The Joint Committee on Vaccination and Immunisation advised that the scheme to protect babies against whooping cough should be extended.
“These infant deaths reminds us how important it is that every pregnant woman is informed about the benefits of the vaccine”
As a result of an outbreak of the infection in 2012, the Department of Health announced that pregnant women would be temporarily offered the vaccination which protects against the infection.
Newborns cannot receive the jab until they are two-months-old but vaccinating their mothers when they are 28 to 38 weeks pregnant before they are born will boost their immunity until they reach the age when they can have the injection themselves, officials said.
Bordetella pertussis bacteria
Since the vaccination programme was rolled out, eight babies who had whooping cough − also known as pertussis − have died.
The mothers of seven of these infants had not taken part in the immunisation programme, Public Health England figures show.
The authority welcomed the new advice from the committee.
PHE’s head of immunisation Dr Mary Ramsay said: “The latest figures show that around 60% of pregnant women have received the whooping cough vaccination, which is a testament to the health professionals implementing this programme.
“However, these infant deaths reminds us how important it is that every pregnant woman is informed about the benefits of the vaccine, and given the opportunity to receive it at the right time so their babies are protected from birth,” she said.

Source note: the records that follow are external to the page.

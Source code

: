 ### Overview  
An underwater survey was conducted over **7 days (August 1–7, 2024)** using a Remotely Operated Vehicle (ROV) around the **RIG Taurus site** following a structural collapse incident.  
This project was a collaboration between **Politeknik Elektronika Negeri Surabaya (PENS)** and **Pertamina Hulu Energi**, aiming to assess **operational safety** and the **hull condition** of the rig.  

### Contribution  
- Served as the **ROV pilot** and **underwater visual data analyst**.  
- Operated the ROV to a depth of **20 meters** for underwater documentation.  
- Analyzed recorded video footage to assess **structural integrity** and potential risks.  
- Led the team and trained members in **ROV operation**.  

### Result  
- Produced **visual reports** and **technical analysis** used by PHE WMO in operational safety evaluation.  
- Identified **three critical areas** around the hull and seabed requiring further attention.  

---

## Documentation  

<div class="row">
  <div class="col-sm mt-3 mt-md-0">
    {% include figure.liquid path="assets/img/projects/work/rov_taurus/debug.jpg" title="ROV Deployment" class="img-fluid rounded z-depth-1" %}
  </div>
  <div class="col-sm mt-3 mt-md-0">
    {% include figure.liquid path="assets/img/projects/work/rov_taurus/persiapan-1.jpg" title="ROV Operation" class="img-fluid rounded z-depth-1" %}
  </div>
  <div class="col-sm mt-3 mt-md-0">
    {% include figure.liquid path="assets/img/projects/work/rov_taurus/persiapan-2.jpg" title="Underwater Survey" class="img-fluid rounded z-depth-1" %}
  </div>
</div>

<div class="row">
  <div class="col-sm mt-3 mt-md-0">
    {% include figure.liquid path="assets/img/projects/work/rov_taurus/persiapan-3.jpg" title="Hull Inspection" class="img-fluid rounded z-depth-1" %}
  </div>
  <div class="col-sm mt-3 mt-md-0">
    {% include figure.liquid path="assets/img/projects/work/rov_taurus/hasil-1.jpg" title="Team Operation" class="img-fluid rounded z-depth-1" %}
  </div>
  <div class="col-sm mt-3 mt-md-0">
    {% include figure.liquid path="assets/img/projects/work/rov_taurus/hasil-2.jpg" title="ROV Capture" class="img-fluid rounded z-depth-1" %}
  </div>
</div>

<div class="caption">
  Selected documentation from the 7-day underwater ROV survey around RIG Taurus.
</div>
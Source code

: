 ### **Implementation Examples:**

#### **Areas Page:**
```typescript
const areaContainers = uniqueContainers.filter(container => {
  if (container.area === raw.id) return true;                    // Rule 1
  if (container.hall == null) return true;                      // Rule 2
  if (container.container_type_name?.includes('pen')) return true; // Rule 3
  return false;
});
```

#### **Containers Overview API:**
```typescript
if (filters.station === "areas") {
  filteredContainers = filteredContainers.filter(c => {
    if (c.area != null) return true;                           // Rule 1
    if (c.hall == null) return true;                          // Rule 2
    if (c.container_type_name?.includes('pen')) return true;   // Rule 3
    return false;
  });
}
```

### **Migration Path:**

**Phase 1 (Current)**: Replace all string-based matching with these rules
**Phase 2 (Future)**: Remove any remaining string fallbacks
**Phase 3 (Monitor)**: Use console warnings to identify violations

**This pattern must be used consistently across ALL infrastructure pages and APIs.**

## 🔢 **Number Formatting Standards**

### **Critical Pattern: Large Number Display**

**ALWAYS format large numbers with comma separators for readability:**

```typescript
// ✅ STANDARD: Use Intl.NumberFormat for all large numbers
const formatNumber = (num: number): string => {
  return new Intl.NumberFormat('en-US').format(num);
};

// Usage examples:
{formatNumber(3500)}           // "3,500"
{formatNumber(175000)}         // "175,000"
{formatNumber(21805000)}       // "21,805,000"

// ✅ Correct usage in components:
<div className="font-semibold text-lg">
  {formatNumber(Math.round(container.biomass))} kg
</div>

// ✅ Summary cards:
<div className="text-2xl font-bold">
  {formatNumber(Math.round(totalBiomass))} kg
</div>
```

“Although we have also seen a decline in cases in older children and adults from the peak in 2012, the numbers still remain considerably higher than those in 2011, suggesting the infection has not fallen to background levels,” she added.
Dr Ramsey said she was urging pregnant women to ensure they were vaccinated between 28 and 32 weeks of their pregnancy wherever possible – though vaccination may be given up to 38 weeks.
“We are also working with GPs, midwives and other health professionals to ensure they have the facts at hand to help women take up this highly effective and safe vaccine,” she said.
From July 2014, women should be vaccinated against pertussis using Boostrix IPV, rather than Repevax.